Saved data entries
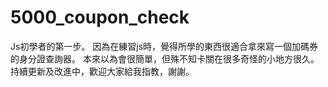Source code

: # 5000_coupon_check

Js初學者的第一步。
因為在練習js時，覺得所學的東西很適合拿來寫一個加碼券的身分證查詢器。
本來以為會很簡單，但殊不知卡關在很多奇怪的小地方很久。
持續更新及改進中，歡迎大家給我指教，謝謝。
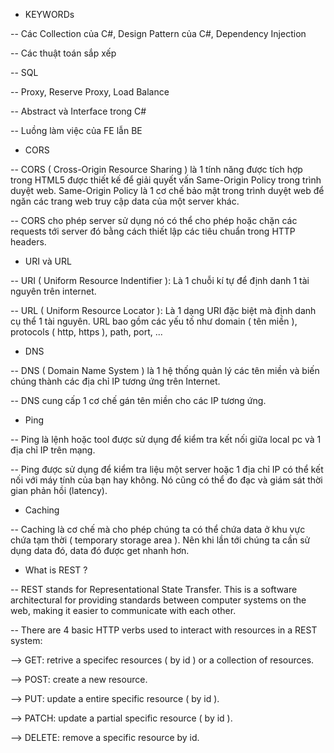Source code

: - KEYWORDs

-- Các Collection của C#, Design Pattern của C#, Dependency Injection

-- Các thuật toán sắp xếp

-- SQL

-- Proxy, Reserve Proxy, Load Balance

-- Abstract và Interface trong C#

-- Luồng làm việc của FE lẫn BE

- CORS

-- CORS ( Cross-Origin Resource Sharing ) là 1 tính năng được tích hợp trong HTML5 được thiết kế để giải quyết vấn Same-Origin Policy trong trình duyệt web. Same-Origin Policy là 1 cơ chế bảo mật trong trình duyệt web để ngăn các trang web truy cập data của một server khác.

-- CORS cho phép server sử dụng nó có thể cho phép hoặc chặn các requests tới server đó bằng cách thiết lập các tiêu chuẩn trong HTTP headers.

- URI và URL

-- URI ( Uniform Resource Indentifier ): Là 1 chuỗi kí tự để định danh 1 tài nguyên trên internet.

-- URL ( Uniform Resource Locator ): Là 1 dạng URI đặc biệt mà định danh cụ thể 1 tài nguyên. URL bao gồm các yếu tố như domain ( tên miền ), protocols ( http, https ), path, port, ...

- DNS

-- DNS ( Domain Name System ) là 1 hệ thống quản lý các tên miền và biến chúng thành các địa chỉ IP tương ứng trên Internet.

-- DNS cung cấp 1 cơ chế gán tên miền cho các IP tương ứng.

- Ping

-- Ping là lệnh hoặc tool được sử dụng để kiểm tra kết nối giữa local pc và 1 địa chỉ IP trên mạng.

-- Ping được sử dụng để kiểm tra liệu một server hoặc 1 địa chỉ IP có thể kết nối với máy tính của bạn hay không. Nó cũng có thể đo đạc và giám sát thời gian phản hồi (latency).

- Caching

-- Caching là cơ chế mà cho phép chúng ta có thể chứa data ở khu vực chứa tạm thời ( temporary storage area ). Nên khi lần tới chúng ta cần sử dụng data đó, data đó được get nhanh hơn.

- What is REST ?

-- REST stands for Representational State Transfer. This is a software architectural for providing standards between computer systems on the web, making it easier to communicate with each other.

-- There are 4 basic HTTP verbs used to interact with resources in a REST system:

--> GET: retrive a specifec resources ( by id ) or a collection of resources.

--> POST: create a new resource.

--> PUT: update a entire specific resource ( by id ).

--> PATCH: update a partial specific resource ( by id ).

--> DELETE: remove a specific resource by id.
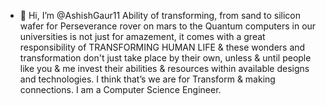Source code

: - 👋 Hi, I’m @AshishGaur11
Ability of transforming, from sand to silicon wafer for Perseverance rover on mars to
the Quantum computers in our universities is not just for amazement, it comes with a
great responsibility of TRANSFORMING HUMAN LIFE & these wonders and
transformation don't just take place by their own, unless & until people like you & me
invest their abilities & resources within available designs and technologies. I think
that’s we are for Transform & making connections. I am a Computer Science Engineer. 

<!---
AshishGaur11/AshishGaur11 is a ✨ special ✨ repository because its `README.md` (this file) appears on your GitHub profile.
You can click the Preview link to take a look at your changes.
--->
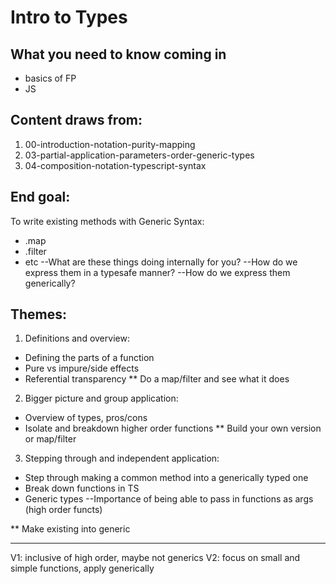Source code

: # Intro to Types


## What you need to know coming in
- basics of FP
- JS
## Content draws from: 

1. 00-introduction-notation-purity-mapping
2. 03-partial-application-parameters-order-generic-types
3. 04-composition-notation-typescript-syntax

## End goal: 
To write existing methods with Generic Syntax:
- .map
- .filter
- etc
--What are these things doing internally for you? 
--How do we express them in a typesafe manner?
--How do we express them generically?

## Themes: 
1. Definitions and overview:
- Defining the parts of a function
- Pure vs impure/side effects
- Referential transparency
** Do a map/filter and see what it does

2. Bigger picture and group application:
- Overview of types, pros/cons
- Isolate and breakdown higher order functions
** Build your own version or map/filter

3. Stepping through and independent application:
- Step through making a common method into a generically typed one
- Break down functions in TS
- Generic types
--Importance of being able to pass in functions as args (high order functs)

** Make existing into generic



------
V1: inclusive of high order, maybe not generics
V2: focus on small and simple functions, apply generically 



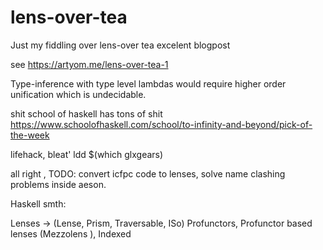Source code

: # lens-over-tea

Just my fiddling over lens-over tea excelent blogpost

see https://artyom.me/lens-over-tea-1




Type-inference with type level lambdas would require higher order unification which is undecidable.

shit school of haskell has tons of shit
https://www.schoolofhaskell.com/school/to-infinity-and-beyond/pick-of-the-week


lifehack, bleat' ldd $(which glxgears)


all right , TODO: convert icfpc code to lenses, solve name clashing problems inside aeson.



Haskell smth:

Lenses -> (Lense, Prism, Traversable, ISo)
Profunctors, Profunctor based lenses (Mezzolens ), Indexed
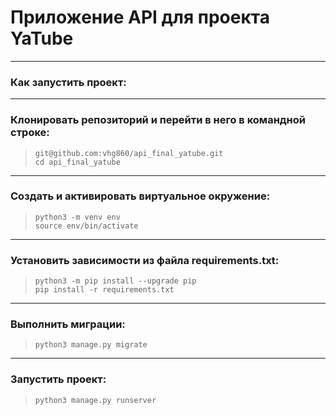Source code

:# Приложение API для проекта YaTube
***

### Как запустить проект:
***
### Клонировать репозиторий и перейти в него в командной строке:
>     git@github.com:vhg860/api_final_yatube.git
>     cd api_final_yatube
***
### Cоздать и активировать виртуальное окружение:
>     python3 -m venv env
>     source env/bin/activate
***
### Установить зависимости из файла requirements.txt:
>     python3 -m pip install --upgrade pip
>     pip install -r requirements.txt
***
### Выполнить миграции:
>     python3 manage.py migrate
***
### Запустить проект:
>     python3 manage.py runserver
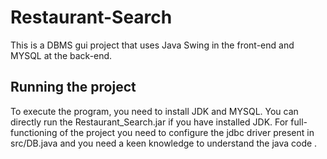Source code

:# Restaurant-Search
This is a DBMS gui project that uses Java Swing in the front-end and MYSQL at the back-end.
## Running the project
To execute the program, you need to install JDK and MYSQL.
You can directly run the Restaurant_Search.jar if you have installed JDK.
For full-functioning of the project you need to configure the jdbc driver present in src/DB.java
and you need a keen knowledge to understand the java code .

● **Your goal**
Set down, exactly as they stand above, the lines starting with the line with "1. 00-introduction-notation-purity-mapping" and going on through the line with "--What are these", and no others.

● **Exercise result**
1. 00-introduction-notation-purity-mapping
2. 03-partial-application-parameters-order-generic-types
3. 04-composition-notation-typescript-syntax

## End goal: 
To write existing methods with Generic Syntax:
- .map
- .filter
- etc
--What are these things doing internally for you? 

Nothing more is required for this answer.